The last 3 days have been a little bit stressful for me. Fortunately, I think the ugliness is over now. Firstly, a friend has been having relationship problems. I was out with them somewhere and ended up driving them home seperately. Well, almost. After I drove him home, I wandered around for awhile, and was unable to find her -- apparently she is a pretty quick walker, and walked all the way home before I found her to offer the ride.
Secondly, another friend is having roomate problems. They're moving out, and I'm keeping some of their stuff until things settle down and they have a solid place to stay. Again, my car and companionship are there.
Thirdly, my former employer called, threatening me with a lawsuit for disclosure of confidential information.
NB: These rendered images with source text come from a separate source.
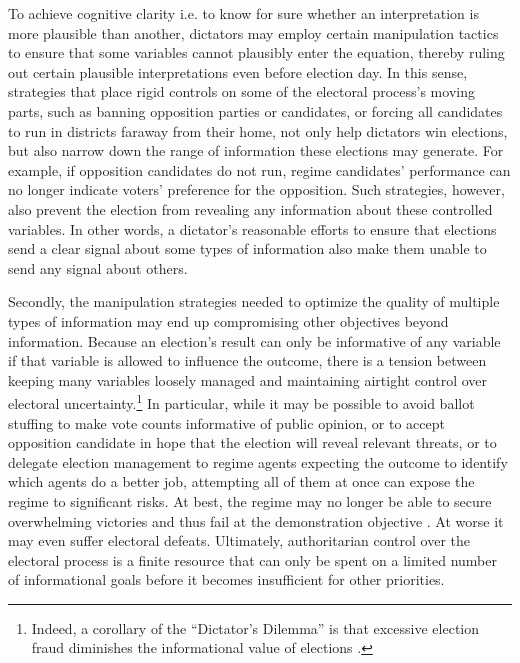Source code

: \documentclass[12pt]{article}
\newcommand\fnote[1]{\footnote{\baselineskip=2\normalbaselineskip#1}}
\newcommand{\1}{\mathbbm{1}}
\begin{document}
To achieve cognitive clarity i.e. to know for sure whether an interpretation is more plausible than another, dictators may employ certain manipulation tactics to ensure that some variables cannot plausibly enter the equation, thereby ruling out certain plausible interpretations even before election day. In this sense, strategies that place rigid controls on some of the electoral process's moving parts, such as banning opposition parties or candidates, or forcing all candidates to run in districts faraway from their home, not only help dictators win elections, but also narrow down the range of information these elections may generate. For example, if opposition candidates do not run, regime candidates' performance can no longer indicate voters' preference for the opposition. Such strategies, however, also prevent the election from revealing any information about these controlled variables. In other words, a dictator's reasonable efforts to ensure that elections send a clear signal about some types of information also make them unable to send any signal about others.

Secondly, the manipulation strategies needed to optimize the quality of multiple types of information may end up compromising other objectives beyond information. Because an election's result can only be informative of any variable if that variable is allowed to influence the outcome, there is a tension between keeping many variables loosely managed and maintaining airtight control over electoral uncertainty.\fnote{Indeed, a corollary of the ``Dictator's Dilemma'' is that excessive election fraud diminishes the informational value of elections \citep{Wintrobe2000}. } In particular, while it may be possible to avoid ballot stuffing to make vote counts informative of public opinion, or to accept opposition candidate in hope that the election will reveal relevant threats, or to delegate election management to regime agents expecting the outcome to identify which agents do a better job, attempting all of them at once can expose the regime to significant risks. At best, the regime may no longer be able to secure overwhelming victories and thus fail at the demonstration objective \citep{Geddes2018}. At worse it may even suffer electoral defeats. Ultimately, authoritarian control over the electoral process is a finite resource that can only be spent on a limited number of informational goals before it becomes insufficient for other priorities.
\end{document}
I finally got the time to look at it last night, and .. yup, I actually did have some information that he wanted kept confidential. I don't think I ever actually *agreed* to be bound by such things, but on the other hand it is such a minor piece of information, completely unrelated to what I was trying to say, that I took it down. Maybe I actually did agree to stay mum on that. Oops.
I'm going to see some of the former coworkers soon for dinner. That'll be fun -- I do miss them. The new job is going quite well though, and in general I'm feeling a lot better about life.
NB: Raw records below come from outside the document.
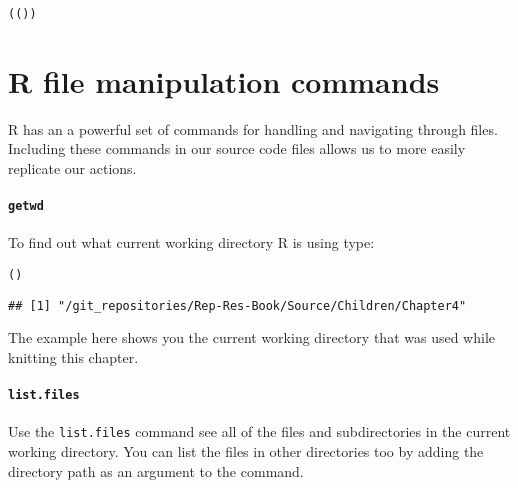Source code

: {\begin{knitrout}
\color{fgcolor}\begin{kframe}
\begin{alltt}
(())
\end{alltt}
\end{kframe}
\end{knitrout}



\section{R file manipulation commands}

R has an a powerful set of commands for handling and navigating through files. Including these commands in our source code files allows us to more easily replicate our actions.

\paragraph{{\tt{getwd}}}

To find out what current working directory R is using type:

\begin{knitrout}
\color{fgcolor}\begin{kframe}
\begin{alltt}
()
\end{alltt}
\begin{verbatim}
## [1] "/git_repositories/Rep-Res-Book/Source/Children/Chapter4"
\end{verbatim}
\end{kframe}
\end{knitrout}


\noindent The example here shows you the current working directory that was used while knitting this chapter.

\paragraph{{\tt{list.files}}}

Use the \texttt{list.files} command see all of the files and subdirectories in the current working directory. You can list the files in other directories too by adding the directory path as an argument to the command.  

}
I was playing a bit rough with wally yesterday, and he managed to stick his claw straight through a corner of one of my fingers. It's nowhere near the bone, and doesn't appear to be infected, but it was pretty sickening. I had to pull it back out and around the hole, all the time while he was still in a playful mood, and thwacking me with his paws. Cats play rough..
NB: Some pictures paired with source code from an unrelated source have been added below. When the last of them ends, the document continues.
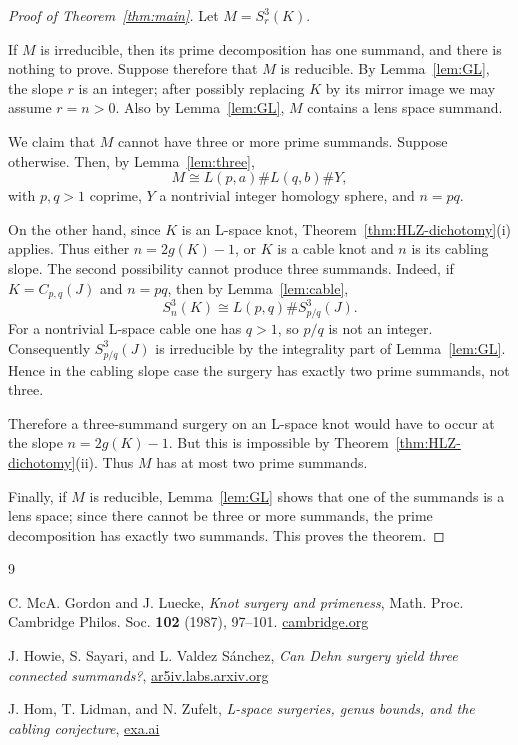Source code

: \documentclass[12pt]{article}
\theoremstyle{definition}
\begin{document}
\begin{proof}[Proof of Theorem~\ref{thm:main}]
Let \(M=S^3_r(K)\).

If \(M\) is irreducible, then its prime decomposition has one summand, and there
is nothing to prove.  Suppose therefore that \(M\) is reducible.  By
Lemma~\ref{lem:GL}, the slope \(r\) is an integer; after possibly replacing
\(K\) by its mirror image we may assume \(r=n>0\).  Also by
Lemma~\ref{lem:GL}, \(M\) contains a lens space summand.

We claim that \(M\) cannot have three or more prime summands.  Suppose otherwise.
Then, by Lemma~\ref{lem:three},
\[
M\cong L(p,a)\#L(q,b)\#Y,
\]
with \(p,q>1\) coprime, \(Y\) a nontrivial integer homology sphere, and
\(n=pq\).

On the other hand, since \(K\) is an L-space knot,
Theorem~\ref{thm:HLZ-dichotomy}(i) applies.  Thus either
\(n=2g(K)-1\), or \(K\) is a cable knot and \(n\) is its cabling slope.
The second possibility cannot produce three summands.  Indeed, if
\(K=C_{p,q}(J)\) and \(n=pq\), then by Lemma~\ref{lem:cable},
\[
S^3_n(K)\cong L(p,q)\#S^3_{p/q}(J).
\]
For a nontrivial L-space cable one has \(q>1\), so \(p/q\) is not an integer.
Consequently \(S^3_{p/q}(J)\) is irreducible by the integrality part of
Lemma~\ref{lem:GL}.  Hence in the cabling slope case the surgery has exactly two
prime summands, not three.

Therefore a three-summand surgery on an L-space knot would have to occur at the
slope \(n=2g(K)-1\).  But this is impossible by
Theorem~\ref{thm:HLZ-dichotomy}(ii).  Thus \(M\) has at most two prime
summands.

Finally, if \(M\) is reducible, Lemma~\ref{lem:GL} shows that one of the
summands is a lens space; since there cannot be three or more summands, the
prime decomposition has exactly two summands.  This proves the theorem.
\end{proof}

\begin{thebibliography}{9}

C. McA. Gordon and J. Luecke,
\emph{Knot surgery and primeness},
Math. Proc. Cambridge Philos. Soc. \textbf{102} (1987), 97--101.
\newline
\href{https://www.cambridge.org/core/journals/mathematical-proceedings-of-the-cambridge-philosophical-society/article/abs/knot-surgery-and-primeness/29D04C8E36EF794942FA2F0925BE1775}{cambridge.org}

J. Howie, S. Sayari, and L. Valdez S\'anchez,
\emph{Can Dehn surgery yield three connected summands?},
\newline
\href{https://ar5iv.labs.arxiv.org/html/0908.2697}{ar5iv.labs.arxiv.org}

J. Hom, T. Lidman, and N. Zufelt,
\emph{L-space surgeries, genus bounds, and the cabling conjecture},
\newline
\href{https://exa.ai/library/publication/zl1m8jt741b}{exa.ai}

\end{thebibliography}
\end{document}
I've been having strange dreams about Lincoln tower, a very tall building I lived in for my first two years of Uni. I've always been mildly afraid of its elevators. In my dreams, they've been transformed into a swing on a single rope through the middle, and lincoln tower is transformed into a much taller tower with less of a uniform shape, and the swings are on the outside of the building, taking people between floors, and being blown around all over the place by the wind. I remember clinging to it, afraid of falling or it breaking, as it moved me to the floors I wanted to reach. On some trips, I was with alternatively Martha or Amanda, trying to not fall without breaching personal space too much. That's all for now -- back to work.